DIRECTIONS | Check every line below for the word "Vision" and copy each one that has it.

Items listed in a dataset |

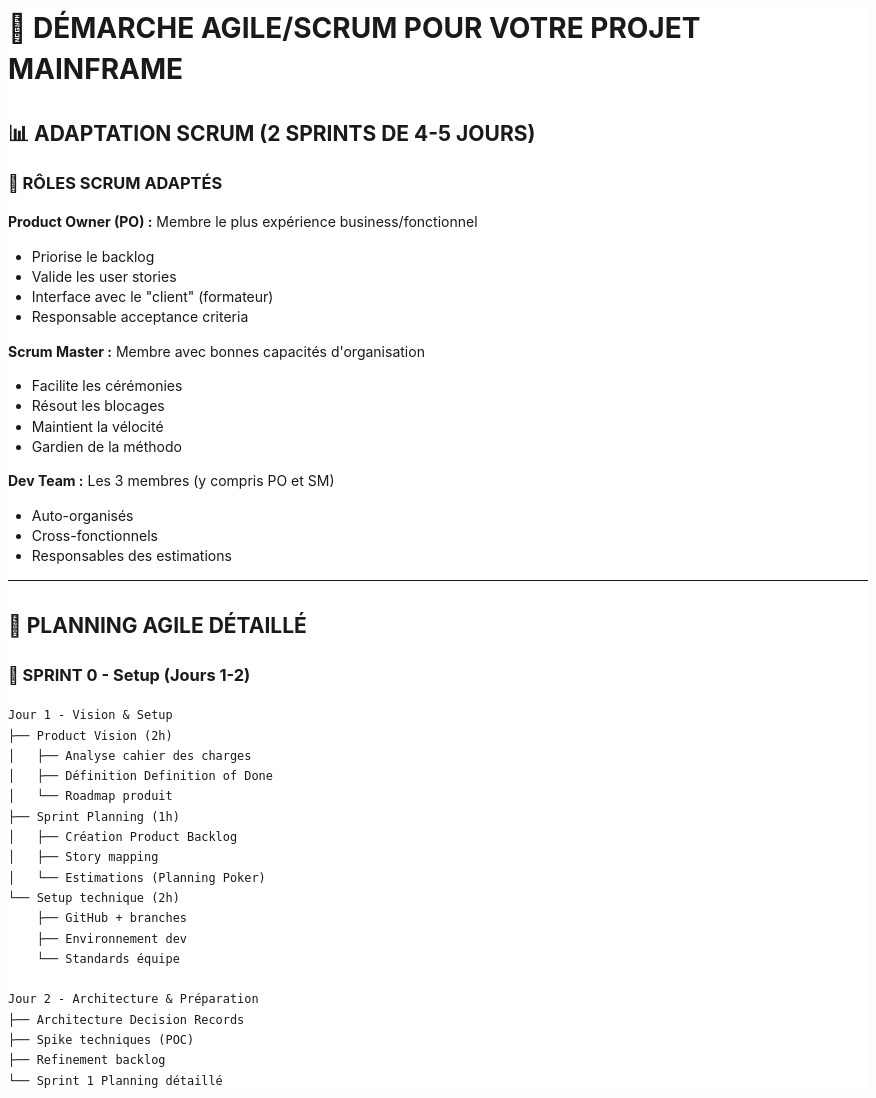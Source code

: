 # 🚀 **DÉMARCHE AGILE/SCRUM POUR VOTRE PROJET MAINFRAME**

## 📊 **ADAPTATION SCRUM (2 SPRINTS DE 4-5 JOURS)**

### **🎯 RÔLES SCRUM ADAPTÉS**

**Product Owner (PO) :** Membre le plus expérience business/fonctionnel
- Priorise le backlog
- Valide les user stories
- Interface avec le "client" (formateur)
- Responsable acceptance criteria

**Scrum Master :** Membre avec bonnes capacités d'organisation
- Facilite les cérémonies
- Résout les blocages
- Maintient la vélocité
- Gardien de la méthodo

**Dev Team :** Les 3 membres (y compris PO et SM)
- Auto-organisés
- Cross-fonctionnels
- Responsables des estimations

---

## 📅 **PLANNING AGILE DÉTAILLÉ**

### **🎯 SPRINT 0 - Setup (Jours 1-2)**
```
Jour 1 - Vision & Setup
├── Product Vision (2h)
│   ├── Analyse cahier des charges
│   ├── Définition Definition of Done
│   └── Roadmap produit
├── Sprint Planning (1h)
│   ├── Création Product Backlog
│   ├── Story mapping
│   └── Estimations (Planning Poker)
└── Setup technique (2h)
    ├── GitHub + branches
    ├── Environnement dev
    └── Standards équipe

Jour 2 - Architecture & Préparation
├── Architecture Decision Records
├── Spike techniques (POC)
├── Refinement backlog
└── Sprint 1 Planning détaillé
```
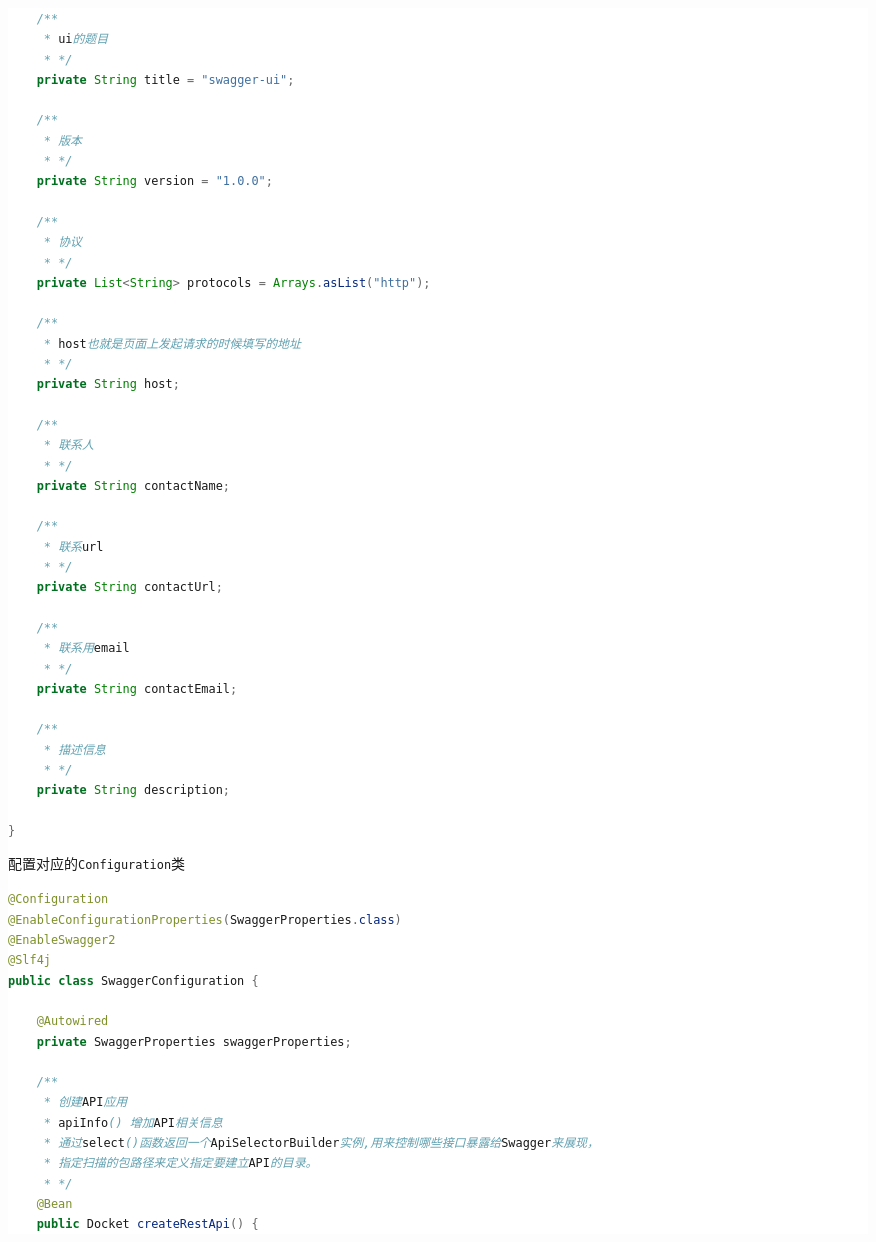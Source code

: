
 ```java
    /**
     * ui的题目
     * */
    private String title = "swagger-ui";

    /**
     * 版本
     * */
    private String version = "1.0.0";

    /**
     * 协议
     * */
    private List<String> protocols = Arrays.asList("http");

    /**
     * host也就是页面上发起请求的时候填写的地址
     * */
    private String host;

    /**
     * 联系人
     * */
    private String contactName;

    /**
     * 联系url
     * */
    private String contactUrl;

    /**
     * 联系用email
     * */
    private String contactEmail;

    /**
     * 描述信息
     * */
    private String description;

}
```



配置对应的`Configuration`类

```java
@Configuration
@EnableConfigurationProperties(SwaggerProperties.class)
@EnableSwagger2
@Slf4j
public class SwaggerConfiguration {
  
    @Autowired
    private SwaggerProperties swaggerProperties;

    /**
     * 创建API应用
     * apiInfo() 增加API相关信息
     * 通过select()函数返回一个ApiSelectorBuilder实例,用来控制哪些接口暴露给Swagger来展现，
     * 指定扫描的包路径来定义指定要建立API的目录。
     * */
    @Bean
    public Docket createRestApi() {
```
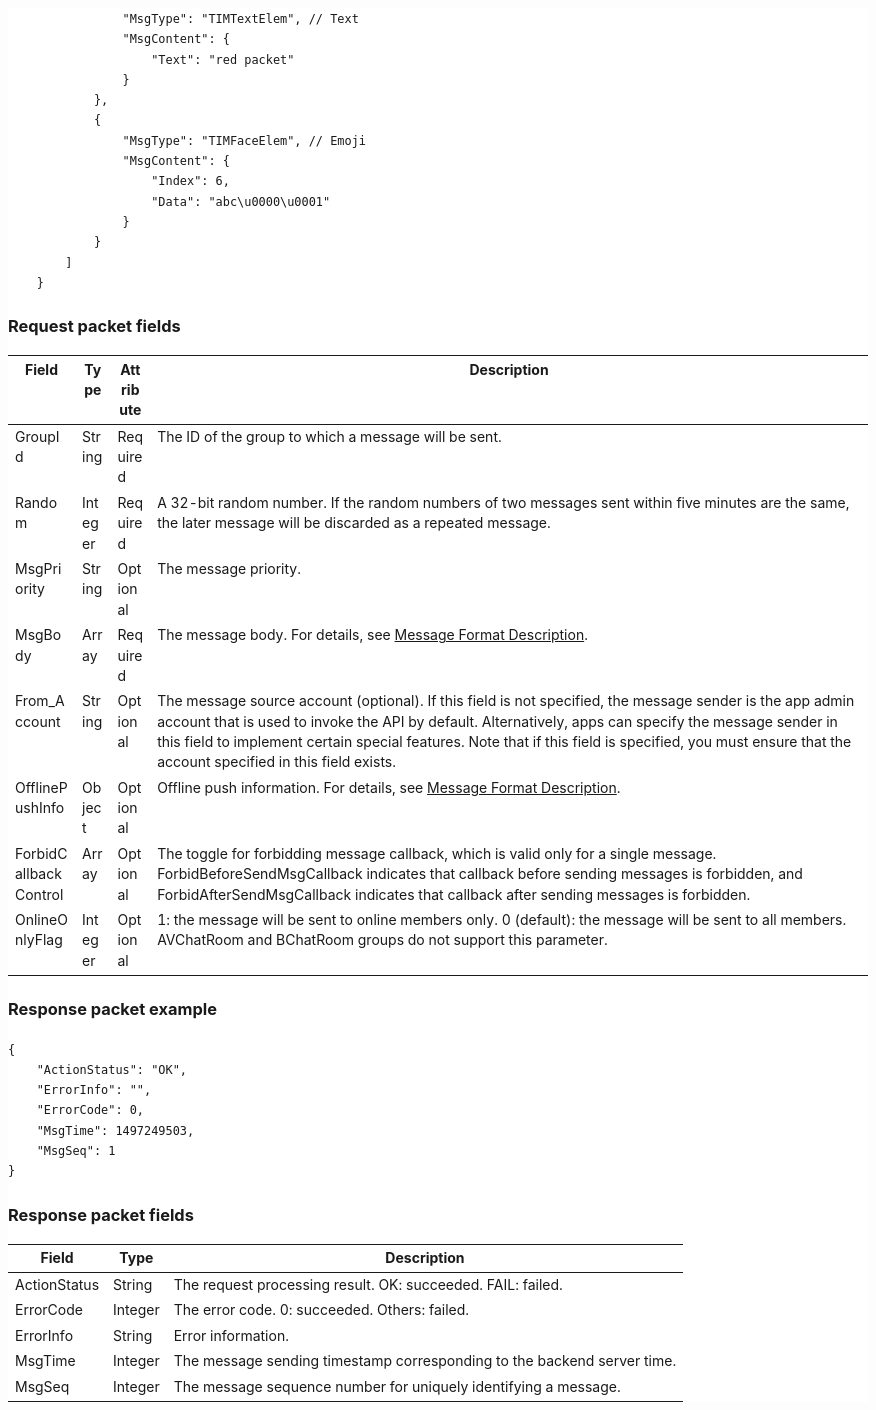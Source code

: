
 ```
                "MsgType": "TIMTextElem", // Text
                "MsgContent": {
                    "Text": "red packet"
                }
            },
            {
                "MsgType": "TIMFaceElem", // Emoji
                "MsgContent": {
                    "Index": 6,
                    "Data": "abc\u0000\u0001"
                }
            }
        ]
    }
```


### Request packet fields

| Field | Type | Attribute | Description |
|---------|---------|---------|---------|
| GroupId | String | Required | The ID of the group to which a message will be sent. |
| Random | Integer | Required | A 32-bit random number. If the random numbers of two messages sent within five minutes are the same, the later message will be discarded as a repeated message. |
| MsgPriority | String | Optional | The message priority. |
| MsgBody | Array | Required | The message body. For details, see [Message Format Description](https://intl.cloud.tencent.com/document/product/1047/33527). |
| From_Account | String | Optional | The message source account (optional). If this field is not specified, the message sender is the app admin account that is used to invoke the API by default. Alternatively, apps can specify the message sender in this field to implement certain special features. Note that if this field is specified, you must ensure that the account specified in this field exists. |
| OfflinePushInfo | Object | Optional | Offline push information. For details, see [Message Format Description](https://intl.cloud.tencent.com/document/product/1047/33527). |
| ForbidCallbackControl | Array | Optional | The toggle for forbidding message callback, which is valid only for a single message. ForbidBeforeSendMsgCallback indicates that callback before sending messages is forbidden, and ForbidAfterSendMsgCallback indicates that callback after sending messages is forbidden. |
| OnlineOnlyFlag | Integer | Optional | 1: the message will be sent to online members only. 0 (default): the message will be sent to all members. AVChatRoom and BChatRoom groups do not support this parameter. |

### Response packet example
```
{
    "ActionStatus": "OK",
    "ErrorInfo": "",
    "ErrorCode": 0,
    "MsgTime": 1497249503,
    "MsgSeq": 1
}
```

### Response packet fields

| Field | Type | Description |
|---------|---------|---------|
| ActionStatus | String | The request processing result. OK: succeeded. FAIL: failed. |
| ErrorCode | Integer | The error code. 0: succeeded. Others: failed. |
| ErrorInfo | String | Error information. |
| MsgTime | Integer | The message sending timestamp corresponding to the backend server time. |
| MsgSeq | Integer | The message sequence number for uniquely identifying a message. |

SOLUTION |
Jour 1 - Vision & Setup
├── Product Vision (2h)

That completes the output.